Un provvedimento che la dice lunga sul momento difficile che stiamo vivendo in Italia a causa di quella che ormai è a tutti gli effetti una pandemia. Una decisione sacrosanta che, se da un lato rende insolitamente vuota la domenica di atleti, tifosi, e perché no, anche di noi cronisti, dall'altro ci costringe a riflettere su quali siano in realtà le cose realmente importanti del nostro vivere quotidiano.
Chi scrive, pur essendo da anni abbonato alla pay-tv, da sempre sostiene che il vero fascino del calcio minore stia in fondo nella sua semplicità, a differenza del cosiddetto "calcio dei grandi", che da giorni litiga vergognosamente su presunti vantaggi in caso di rinvio alla squadra 'x' a discapito della squadra 'y'. Per non parlare delle eventuali perdite economiche della squadra 'z'. Tutto questo in nome del solito cinico "the show must go on", di un calcio ultramilionario fatto di sponsor, VAR, diritti televisivi e "bombe di mercato". Un circo fatto da atleti assurti a semidei, che negli ultimi anni si è fermato senza battere ciglio solo e soltanto in occasione delle tragedie di Pierpaolo Morosini e di Davide Astori. Cioè nel momento in cui ha visto in faccia l'unica cosa contro cui nulla possono calciatori pluridecorati, sceicchi e procuratori d'assalto: la morte.

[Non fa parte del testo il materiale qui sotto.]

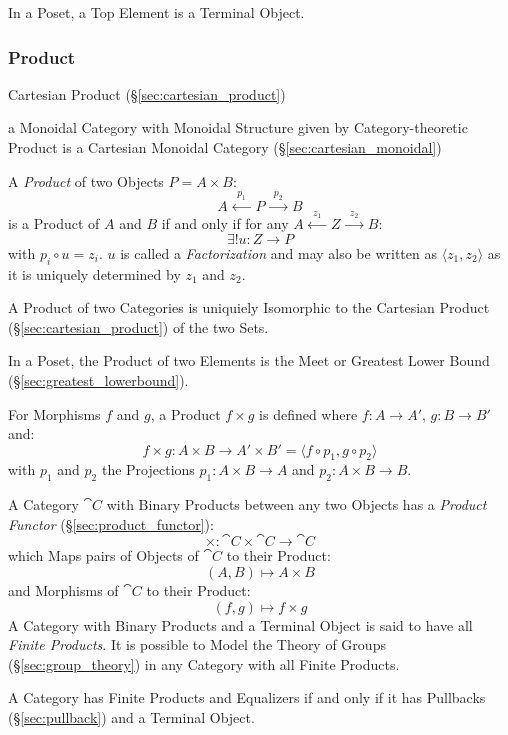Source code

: In a Poset, a Top Element is a Terminal Object.



\subsubsection{Product}\label{sec:product}

\fist Cartesian Product (\S\ref{sec:cartesian_product})

a Monoidal Category with Monoidal Structure given by Category-theoretic Product
is a Cartesian Monoidal Category (\S\ref{sec:cartesian_monoidal})

A \emph{Product} of two Objects $P = A \times B$:
\[
  A \xleftarrow{\;\;p_1\;\;} P \xrightarrow{\;\;p_2\;\;} B
\]
is a Product of $A$ and $B$ if and only if for any $A
\xleftarrow{\;\;z_1\;\;} Z \xrightarrow{\;\;z_2\;\;} B$:
\[
  \exists!u : Z \rightarrow P
\]
with $p_i \circ u = z_i$. $u$ is called a \emph{Factorization} and may
also be written as $\langle z_1, z_2 \rangle$ as it is uniquely
determined by $z_1$ and $z_2$.

A Product of two Categories is uniquiely Isomorphic to the Cartesian
Product (\S\ref{sec:cartesian_product}) of the two Sets.

In a Poset, the Product of two Elements is the Meet or Greatest Lower
Bound (\S\ref{sec:greatest_lowerbound}).

For Morphisms $f$ and $g$, a Product $f \times g$ is defined where $f
: A \rightarrow A'$, $g : B \rightarrow B'$ and:
\[
  f \times g : A \times B \rightarrow A' \times B' =
  \langle f \circ p_1, g \circ p_2 \rangle
\]
with $p_1$ and $p_2$ the Projections $p_1 : A \times B \rightarrow A$
and $p_2 : A \times B \rightarrow B$.

A Category $\cat{C}$ with Binary Products between any two Objects
has a \emph{Product Functor} (\S\ref{sec:product_functor}):
\[
  \times : \cat{C} \times \cat{C} \rightarrow \cat{C}
\]
which Maps pairs of Objects of $\cat{C}$ to their Product:
\[
  (A,B) \mapsto A \times B
\]
and Morphisms of $\cat{C}$ to their Product:
\[
  (f,g) \mapsto f \times g
\]
A Category with Binary Products and a Terminal Object is said to have
all \emph{Finite Products}. It is possible to Model the Theory of
Groups (\S\ref{sec:group_theory}) in any Category with all Finite
Products.

A Category has Finite Products and Equalizers if and only if it has
Pullbacks (\S\ref{sec:pullback}) and a Terminal Object. \cite{awodey06}

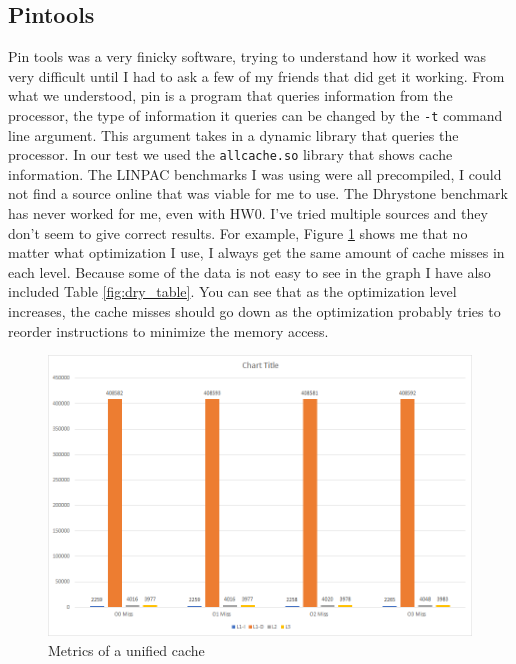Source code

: \documentclass{article}
\begin{document}
    \subsection{Pintools}
        Pin tools was a very finicky software, trying to understand how it worked was very difficult until I had to ask a few of my friends that did get it working. From what we understood, pin is a program that queries information from the processor, the type of information it queries can be changed by the \verb|-t| command line argument. This argument takes in a dynamic library that queries the processor. In our test we used the \verb|allcache.so| library that shows cache information. The LINPAC benchmarks I was using were all precompiled, I could not find a source online that was viable for me to use. The Dhrystone benchmark has never worked for me, even with HW0. I’ve tried multiple sources and they don’t seem to give correct results. For example, Figure \ref{fig:dry_graph} shows me that no matter what optimization I use, I always get the same amount of cache misses in each level. Because some of the data is not easy to see in the graph I have also included Table \ref{fig:dry_table}. You can see that as the optimization level increases, the cache misses should go down as the optimization probably tries to reorder instructions to minimize the memory access.
        \begin{figure}[H]
            \label{fig:dry_graph}
            \begin{center}
                \includegraphics[width=\textwidth]{dry_graph.png}
                \caption{Metrics of a unified cache}
            \end{center}
        \end{figure}
\end{document}
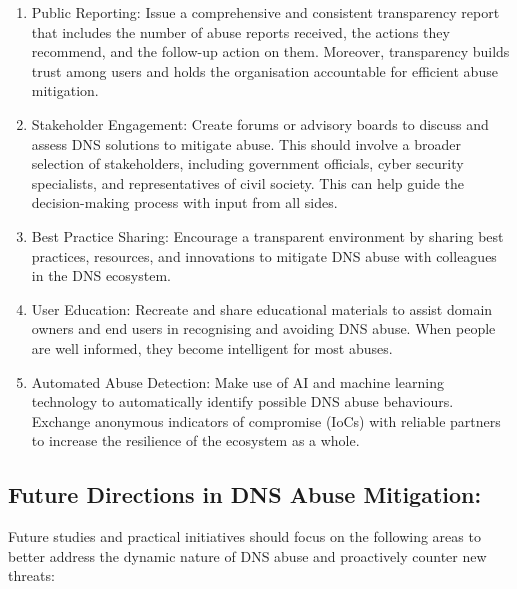\begin{enumerate}
    \item Public Reporting: Issue a comprehensive and consistent transparency report that includes the number of abuse reports received, the actions they recommend, and the follow-up action on them. Moreover, transparency builds trust among users and holds the organisation accountable for efficient abuse mitigation.

    \item Stakeholder Engagement: Create forums or advisory boards to discuss and assess DNS solutions to mitigate abuse. This should involve a broader selection of stakeholders, including government officials, cyber security specialists, and representatives of civil society. This can help guide the decision-making process with input from all sides.

    \item Best Practice Sharing: Encourage a transparent environment by sharing best practices, resources, and innovations to mitigate DNS abuse with colleagues in the DNS ecosystem. 

    \item User Education: Recreate and share educational materials to assist domain owners and end users in recognising and avoiding DNS abuse. When people are well informed, they become intelligent for most abuses.

    \item Automated Abuse Detection: Make use of AI and machine learning technology to automatically identify possible DNS abuse behaviours. Exchange anonymous indicators of compromise (IoCs) with reliable partners to increase the resilience of the ecosystem as a whole.

\end{enumerate}


\subsection{Future Directions in DNS Abuse Mitigation: }

Future studies and practical initiatives should focus on the following areas to better address the dynamic nature of DNS abuse and proactively counter new threats:

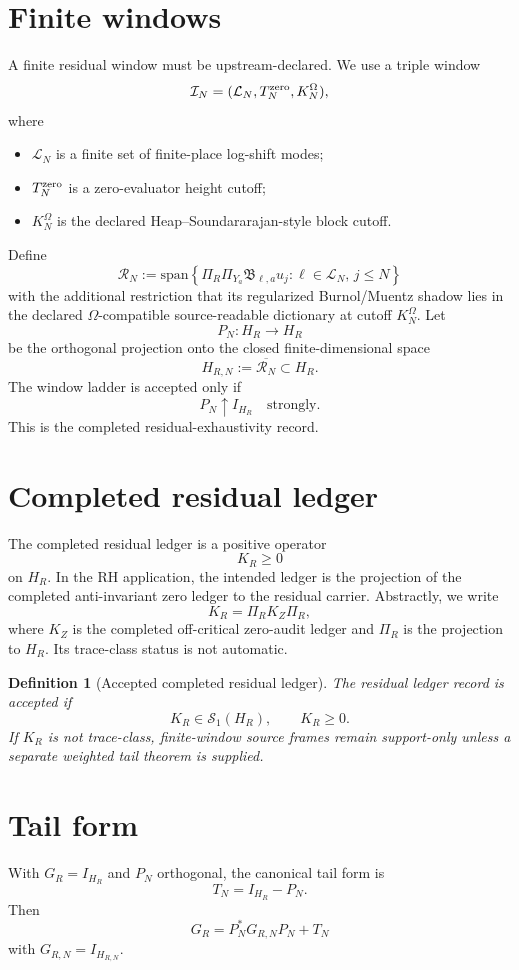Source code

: \documentclass[11pt]{article}
\newtheorem{definition}{Definition}
\begin{document}
\section{Finite windows}
A finite residual window must be upstream-declared.  We use a triple window
\[
\mathcal I_N=(\mathcal L_N,T_N^{\rm zero},K_N^{\Omega}),
\]
where
\begin{itemize}[leftmargin=2em]
\item $\mathcal L_N$ is a finite set of finite-place log-shift modes;
\item $T_N^{\rm zero}$ is a zero-evaluator height cutoff;
\item $K_N^{\Omega}$ is the declared Heap--Soundararajan-style block cutoff.
\end{itemize}
Define
\[
\mathcal R_N:=\mathrm{span}\left\{
\Pi_R\Pi_{Y_a}\mathfrak B_{\ell,a}u_j:
\ell\in\mathcal L_N,
\,j\le N
\right\}
\]
with the additional restriction that its regularized Burnol/Muentz shadow lies in the declared $\Omega$-compatible source-readable dictionary at cutoff $K_N^{\Omega}$.  Let
\[
P_N:H_R\to H_R
\]
be the orthogonal projection onto the closed finite-dimensional space
\[
H_{R,N}:=\overline{\mathcal R_N}\subset H_R.
\]
The window ladder is accepted only if
\[
\boxed{P_N\uparrow I_{H_R}\quad\text{strongly}.}
\]
This is the completed residual-exhaustivity record.

\section{Completed residual ledger}
The completed residual ledger is a positive operator
\[
K_R\ge0
\]
on $H_R$.  In the RH application, the intended ledger is the projection of the completed anti-invariant zero ledger to the residual carrier.  Abstractly, we write
\[
K_R=\Pi_RK_Z\Pi_R,
\]
where $K_Z$ is the completed off-critical zero-audit ledger and $\Pi_R$ is the projection to $H_R$.  Its trace-class status is not automatic.

\begin{definition}[Accepted completed residual ledger]
The residual ledger record is accepted if
\[
\boxed{K_R\in\mathcal S_1(H_R),\qquad K_R\ge0.}
\]
If $K_R$ is not trace-class, finite-window source frames remain support-only unless a separate weighted tail theorem is supplied.
\end{definition}

\section{Tail form}
With $G_R=I_{H_R}$ and $P_N$ orthogonal, the canonical tail form is
\[
\boxed{T_N=I_{H_R}-P_N.}
\]
Then
\[
G_R=P_N^*G_{R,N}P_N+T_N
\]
with $G_{R,N}=I_{H_{R,N}}$.
\end{document}
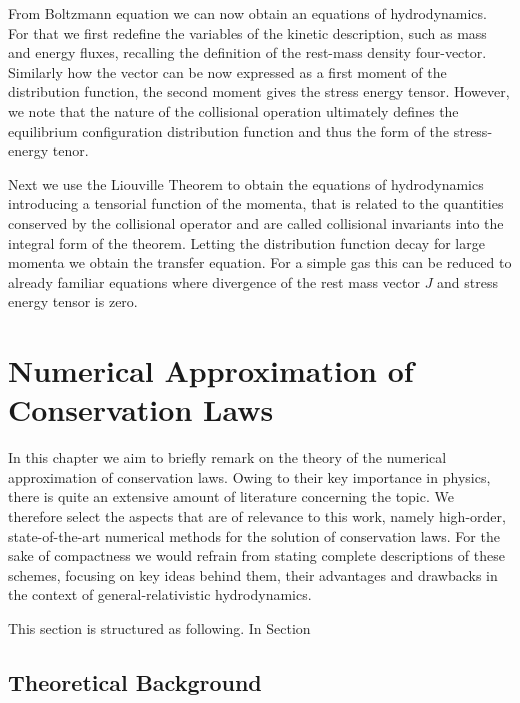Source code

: From Boltzmann equation we can now obtain an equations of hydrodynamics. For that we first redefine the variables of the kinetic description, such as mass and energy fluxes, recalling the definition of the rest-mass density four-vector. 
Similarly how the vector can be now expressed as a first moment of the distribution function, the second moment gives the stress energy tensor. However, we note that the nature of the collisional operation ultimately defines the equilibrium configuration distribution function and thus the form of the stress-energy tenor.

Next we use the Liouville Theorem to obtain the equations of hydrodynamics introducing a tensorial function of the momenta, that is related to the quantities conserved by the collisional operator and are called collisional invariants into the integral form of the theorem. 
Letting the distribution function decay for large momenta we obtain the transfer equation. 
For a simple gas this can be reduced to already familiar equations where divergence of the rest mass vector $J$ and stress energy tensor is zero.



\section{Numerical Approximation of Conservation Laws}



In this chapter we aim to briefly remark on the theory of the numerical approximation of conservation laws. 
Owing to their key importance in physics, there is quite an extensive amount of literature concerning the topic. 
We therefore select the aspects that are of relevance to this work, namely high-order, state-of-the-art numerical methods for the solution of conservation laws. 
For the sake of compactness we would refrain from stating complete descriptions of these schemes, focusing on key ideas behind them, their advantages and drawbacks in the context of general-relativistic hydrodynamics.

This section is structured as following. 
In Section 

\subsection{Theoretical Background}

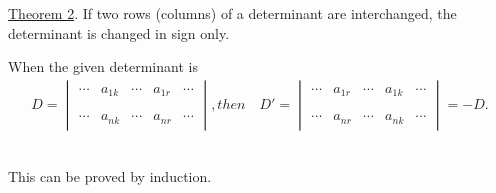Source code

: \documentclass{amsbook}
\begin{document}
\par \underline{Theorem 2}. If two rows (columns) of a determinant are interchanged, the determinant is changed in sign only.\\
\par When the given determinant is\\
\begin{align*}
D=
\begin{vmatrix}
 \cdots & a_{1k} & \cdots & a_{1r} & \cdots \\\\\\
 \cdots & a_{nk} & \cdots & a_{nr} & \cdots 
\end{vmatrix}
,then\quad D'=
\begin{vmatrix}
 \cdots & a_{1r} & \cdots & a_{1k} & \cdots \\\\\\
 \cdots & a_{nr} & \cdots & a_{nk} & \cdots
\end{vmatrix}
 = -D.
\end{align*}\\
\par This can be proved by induction.
\end{document}
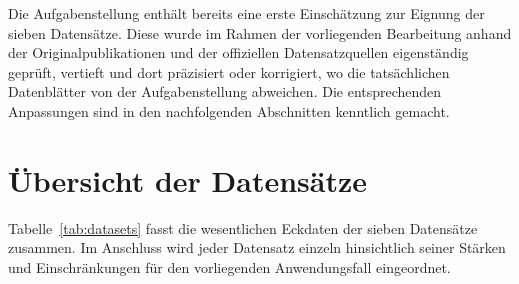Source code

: \documentclass[11pt,a4paper,oneside]{report}
\begin{document}
Die Aufgabenstellung enthält bereits eine erste Einschätzung zur Eignung der
sieben Datensätze. Diese wurde im Rahmen der vorliegenden Bearbeitung anhand
der Originalpublikationen und der offiziellen Datensatzquellen eigenständig
geprüft, vertieft und dort präzisiert oder korrigiert, wo die tatsächlichen
Datenblätter von der Aufgabenstellung abweichen. Die entsprechenden
Anpassungen sind in den nachfolgenden Abschnitten kenntlich gemacht.

\section{Übersicht der Datensätze}
\label{sec:dataset_overview}

Tabelle~\ref{tab:datasets} fasst die wesentlichen Eckdaten der sieben
Datensätze zusammen. Im Anschluss wird jeder Datensatz einzeln hinsichtlich
seiner Stärken und Einschränkungen für den vorliegenden Anwendungsfall
eingeordnet.
\end{document}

Nessuna polemica, invece, tra i dignitosi, e a volte ruspanti protagonisti del calcio dilettantistico. Dalle corazzate che puntano al salto di categoria alle piccole realtà dove già avere l'acqua calda nelle docce sarebbe una grande conquista, nessuno ha osato proferire verbo sui provvedimenti adottati dalla Federazione a causa dell'emergenza Covid-19. Evidentemente a queste latitudini calcistiche esiste ancora qualcosa di più importante di un pallone che rotola e di un conto in banca che si rimpingua.
Qualcosa di cui abbiamo già narrato qualche settimana fa, in occasione della corsa a perdifiato e con un piede mezzo rotto, dell'attaccante del Barletta Pignataro a ricevere l'abbraccio dei suoi tifosi, e del pianto disperato dell'attaccante tranese Picci, mentre infortunato e senza l'ausilio dei barellieri, veniva accompagnato di peso a bordo campo dal portiere dell'Audace Di Candia.
Qualcosa che va ben oltre il gioco del calcio e che in giorni di ansia come questi dovrebbe figurare al primo posto tra i nostri pensieri e le nostre preoccupazioni. Qualcuno, nell'accezione peggiorativa del termine, lo definisce provincialismo. Noi la chiamiamo semplicemente umanità.